**Your assignment**
I'd like every record written out again, exactly as it is.
Records shown START
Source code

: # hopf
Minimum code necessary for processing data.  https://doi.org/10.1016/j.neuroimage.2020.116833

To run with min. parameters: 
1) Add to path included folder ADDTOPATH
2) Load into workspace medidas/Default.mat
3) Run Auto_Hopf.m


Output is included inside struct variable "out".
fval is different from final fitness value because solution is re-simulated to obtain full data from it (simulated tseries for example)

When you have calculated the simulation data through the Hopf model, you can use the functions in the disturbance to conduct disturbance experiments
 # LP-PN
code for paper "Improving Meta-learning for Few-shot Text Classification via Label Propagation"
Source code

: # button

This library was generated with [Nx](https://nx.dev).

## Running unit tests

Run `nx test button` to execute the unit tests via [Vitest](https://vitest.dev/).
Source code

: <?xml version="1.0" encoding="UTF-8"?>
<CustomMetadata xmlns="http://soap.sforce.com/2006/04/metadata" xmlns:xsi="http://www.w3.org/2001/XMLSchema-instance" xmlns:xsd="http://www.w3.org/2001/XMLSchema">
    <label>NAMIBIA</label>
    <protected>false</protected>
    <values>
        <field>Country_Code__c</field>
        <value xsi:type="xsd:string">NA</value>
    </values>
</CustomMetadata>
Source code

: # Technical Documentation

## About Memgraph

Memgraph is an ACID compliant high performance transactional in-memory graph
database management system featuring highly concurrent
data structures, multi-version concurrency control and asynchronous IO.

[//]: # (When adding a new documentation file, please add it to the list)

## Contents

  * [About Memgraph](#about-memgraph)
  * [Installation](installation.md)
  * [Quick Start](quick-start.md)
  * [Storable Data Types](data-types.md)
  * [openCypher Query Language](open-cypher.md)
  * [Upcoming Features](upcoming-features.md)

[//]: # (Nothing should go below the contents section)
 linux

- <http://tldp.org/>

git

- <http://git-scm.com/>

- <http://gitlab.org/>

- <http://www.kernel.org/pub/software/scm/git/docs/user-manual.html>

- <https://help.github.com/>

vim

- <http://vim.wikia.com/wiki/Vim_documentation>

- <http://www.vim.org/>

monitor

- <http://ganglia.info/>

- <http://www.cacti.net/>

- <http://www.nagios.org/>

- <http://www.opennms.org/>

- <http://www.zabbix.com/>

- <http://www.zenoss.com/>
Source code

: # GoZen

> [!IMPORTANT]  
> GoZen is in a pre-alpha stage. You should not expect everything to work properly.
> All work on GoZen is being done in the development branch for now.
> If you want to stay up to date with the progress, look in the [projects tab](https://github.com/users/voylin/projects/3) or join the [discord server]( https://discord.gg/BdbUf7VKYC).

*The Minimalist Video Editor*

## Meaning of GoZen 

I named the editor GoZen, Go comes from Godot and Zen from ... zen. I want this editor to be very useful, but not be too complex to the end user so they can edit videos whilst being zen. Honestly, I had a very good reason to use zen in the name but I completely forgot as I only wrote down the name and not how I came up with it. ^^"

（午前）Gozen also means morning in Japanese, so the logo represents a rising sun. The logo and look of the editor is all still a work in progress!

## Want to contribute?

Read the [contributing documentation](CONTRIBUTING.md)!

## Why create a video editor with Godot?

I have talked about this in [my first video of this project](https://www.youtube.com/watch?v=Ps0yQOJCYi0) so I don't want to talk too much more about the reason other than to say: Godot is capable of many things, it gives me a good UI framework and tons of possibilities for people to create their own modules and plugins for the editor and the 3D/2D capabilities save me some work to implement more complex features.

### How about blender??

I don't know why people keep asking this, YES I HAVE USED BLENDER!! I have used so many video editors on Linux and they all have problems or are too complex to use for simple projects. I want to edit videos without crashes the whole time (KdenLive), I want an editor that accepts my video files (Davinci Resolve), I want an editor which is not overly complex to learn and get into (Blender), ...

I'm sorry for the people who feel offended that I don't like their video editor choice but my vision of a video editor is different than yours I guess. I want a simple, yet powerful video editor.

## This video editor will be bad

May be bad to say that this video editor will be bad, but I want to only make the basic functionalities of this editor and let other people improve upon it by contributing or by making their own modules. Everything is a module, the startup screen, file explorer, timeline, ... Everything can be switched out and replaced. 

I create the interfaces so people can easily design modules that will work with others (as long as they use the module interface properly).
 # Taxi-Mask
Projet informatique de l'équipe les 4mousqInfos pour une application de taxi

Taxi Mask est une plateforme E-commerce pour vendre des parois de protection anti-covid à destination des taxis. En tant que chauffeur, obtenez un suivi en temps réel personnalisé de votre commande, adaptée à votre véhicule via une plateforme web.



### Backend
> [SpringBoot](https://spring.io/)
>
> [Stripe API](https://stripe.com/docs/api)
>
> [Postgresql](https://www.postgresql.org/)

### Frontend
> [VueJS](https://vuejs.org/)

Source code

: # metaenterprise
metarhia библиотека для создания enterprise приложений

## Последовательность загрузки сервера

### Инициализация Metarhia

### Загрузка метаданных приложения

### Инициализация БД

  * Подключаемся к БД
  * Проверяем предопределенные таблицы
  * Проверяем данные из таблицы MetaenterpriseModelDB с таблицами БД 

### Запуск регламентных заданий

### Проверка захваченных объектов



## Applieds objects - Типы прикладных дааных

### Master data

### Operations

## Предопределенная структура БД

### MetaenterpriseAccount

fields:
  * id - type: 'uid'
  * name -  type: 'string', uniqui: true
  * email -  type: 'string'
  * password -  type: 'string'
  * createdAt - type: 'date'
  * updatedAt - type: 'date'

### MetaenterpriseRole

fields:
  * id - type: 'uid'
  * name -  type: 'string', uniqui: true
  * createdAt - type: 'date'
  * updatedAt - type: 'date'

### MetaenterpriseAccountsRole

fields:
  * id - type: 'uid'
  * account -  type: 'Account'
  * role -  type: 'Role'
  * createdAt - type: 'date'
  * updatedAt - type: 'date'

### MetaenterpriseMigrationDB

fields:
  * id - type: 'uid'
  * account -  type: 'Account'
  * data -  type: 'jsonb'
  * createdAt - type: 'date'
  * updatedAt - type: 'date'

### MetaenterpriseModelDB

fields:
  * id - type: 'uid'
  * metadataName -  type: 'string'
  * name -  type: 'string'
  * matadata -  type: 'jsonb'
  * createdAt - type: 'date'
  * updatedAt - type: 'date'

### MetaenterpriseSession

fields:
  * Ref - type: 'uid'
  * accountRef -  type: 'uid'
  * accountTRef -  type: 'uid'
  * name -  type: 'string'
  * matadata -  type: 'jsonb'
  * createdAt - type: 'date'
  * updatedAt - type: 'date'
Records shown END
**Task result**
Source code

: # hopf
Minimum code necessary for processing data.  https://doi.org/10.1016/j.neuroimage.2020.116833

To run with min. parameters: 
1) Add to path included folder ADDTOPATH
2) Load into workspace medidas/Default.mat
3) Run Auto_Hopf.m


Output is included inside struct variable "out".
fval is different from final fitness value because solution is re-simulated to obtain full data from it (simulated tseries for example)

When you have calculated the simulation data through the Hopf model, you can use the functions in the disturbance to conduct disturbance experiments
 # LP-PN
code for paper "Improving Meta-learning for Few-shot Text Classification via Label Propagation"
Source code

: # button

This library was generated with [Nx](https://nx.dev).

## Running unit tests

Run `nx test button` to execute the unit tests via [Vitest](https://vitest.dev/).
Source code

: <?xml version="1.0" encoding="UTF-8"?>
<CustomMetadata xmlns="http://soap.sforce.com/2006/04/metadata" xmlns:xsi="http://www.w3.org/2001/XMLSchema-instance" xmlns:xsd="http://www.w3.org/2001/XMLSchema">
    <label>NAMIBIA</label>
    <protected>false</protected>
    <values>
        <field>Country_Code__c</field>
        <value xsi:type="xsd:string">NA</value>
    </values>
</CustomMetadata>
Source code

: # Technical Documentation

## About Memgraph

Memgraph is an ACID compliant high performance transactional in-memory graph
database management system featuring highly concurrent
data structures, multi-version concurrency control and asynchronous IO.

[//]: # (When adding a new documentation file, please add it to the list)

## Contents

  * [About Memgraph](#about-memgraph)
  * [Installation](installation.md)
  * [Quick Start](quick-start.md)
  * [Storable Data Types](data-types.md)
  * [openCypher Query Language](open-cypher.md)
  * [Upcoming Features](upcoming-features.md)

[//]: # (Nothing should go below the contents section)
 linux

- <http://tldp.org/>

git

- <http://git-scm.com/>

- <http://gitlab.org/>

- <http://www.kernel.org/pub/software/scm/git/docs/user-manual.html>

- <https://help.github.com/>

vim

- <http://vim.wikia.com/wiki/Vim_documentation>

- <http://www.vim.org/>

monitor

- <http://ganglia.info/>

- <http://www.cacti.net/>

- <http://www.nagios.org/>

- <http://www.opennms.org/>

- <http://www.zabbix.com/>

- <http://www.zenoss.com/>
Source code

: # GoZen

> [!IMPORTANT]  
> GoZen is in a pre-alpha stage. You should not expect everything to work properly.
> All work on GoZen is being done in the development branch for now.
> If you want to stay up to date with the progress, look in the [projects tab](https://github.com/users/voylin/projects/3) or join the [discord server]( https://discord.gg/BdbUf7VKYC).

*The Minimalist Video Editor*

## Meaning of GoZen 

I named the editor GoZen, Go comes from Godot and Zen from ... zen. I want this editor to be very useful, but not be too complex to the end user so they can edit videos whilst being zen. Honestly, I had a very good reason to use zen in the name but I completely forgot as I only wrote down the name and not how I came up with it. ^^"

（午前）Gozen also means morning in Japanese, so the logo represents a rising sun. The logo and look of the editor is all still a work in progress!

## Want to contribute?

Read the [contributing documentation](CONTRIBUTING.md)!

## Why create a video editor with Godot?

I have talked about this in [my first video of this project](https://www.youtube.com/watch?v=Ps0yQOJCYi0) so I don't want to talk too much more about the reason other than to say: Godot is capable of many things, it gives me a good UI framework and tons of possibilities for people to create their own modules and plugins for the editor and the 3D/2D capabilities save me some work to implement more complex features.

### How about blender??

I don't know why people keep asking this, YES I HAVE USED BLENDER!! I have used so many video editors on Linux and they all have problems or are too complex to use for simple projects. I want to edit videos without crashes the whole time (KdenLive), I want an editor that accepts my video files (Davinci Resolve), I want an editor which is not overly complex to learn and get into (Blender), ...

I'm sorry for the people who feel offended that I don't like their video editor choice but my vision of a video editor is different than yours I guess. I want a simple, yet powerful video editor.

## This video editor will be bad

May be bad to say that this video editor will be bad, but I want to only make the basic functionalities of this editor and let other people improve upon it by contributing or by making their own modules. Everything is a module, the startup screen, file explorer, timeline, ... Everything can be switched out and replaced. 

I create the interfaces so people can easily design modules that will work with others (as long as they use the module interface properly).
 # Taxi-Mask
Projet informatique de l'équipe les 4mousqInfos pour une application de taxi

Taxi Mask est une plateforme E-commerce pour vendre des parois de protection anti-covid à destination des taxis. En tant que chauffeur, obtenez un suivi en temps réel personnalisé de votre commande, adaptée à votre véhicule via une plateforme web.



### Backend
> [SpringBoot](https://spring.io/)
>
> [Stripe API](https://stripe.com/docs/api)
>
> [Postgresql](https://www.postgresql.org/)

### Frontend
> [VueJS](https://vuejs.org/)

Source code

: # metaenterprise
metarhia библиотека для создания enterprise приложений

## Последовательность загрузки сервера

### Инициализация Metarhia

### Загрузка метаданных приложения

### Инициализация БД

  * Подключаемся к БД
  * Проверяем предопределенные таблицы
  * Проверяем данные из таблицы MetaenterpriseModelDB с таблицами БД 

### Запуск регламентных заданий

### Проверка захваченных объектов



## Applieds objects - Типы прикладных дааных

### Master data

### Operations

## Предопределенная структура БД

### MetaenterpriseAccount

fields:
  * id - type: 'uid'
  * name -  type: 'string', uniqui: true
  * email -  type: 'string'
  * password -  type: 'string'
  * createdAt - type: 'date'
  * updatedAt - type: 'date'

### MetaenterpriseRole

fields:
  * id - type: 'uid'
  * name -  type: 'string', uniqui: true
  * createdAt - type: 'date'
  * updatedAt - type: 'date'

### MetaenterpriseAccountsRole

fields:
  * id - type: 'uid'
  * account -  type: 'Account'
  * role -  type: 'Role'
  * createdAt - type: 'date'
  * updatedAt - type: 'date'

### MetaenterpriseMigrationDB

fields:
  * id - type: 'uid'
  * account -  type: 'Account'
  * data -  type: 'jsonb'
  * createdAt - type: 'date'
  * updatedAt - type: 'date'

### MetaenterpriseModelDB

fields:
  * id - type: 'uid'
  * metadataName -  type: 'string'
  * name -  type: 'string'
  * matadata -  type: 'jsonb'
  * createdAt - type: 'date'
  * updatedAt - type: 'date'

### MetaenterpriseSession

fields:
  * Ref - type: 'uid'
  * accountRef -  type: 'uid'
  * accountTRef -  type: 'uid'
  * name -  type: 'string'
  * matadata -  type: 'jsonb'
  * createdAt - type: 'date'
  * updatedAt - type: 'date'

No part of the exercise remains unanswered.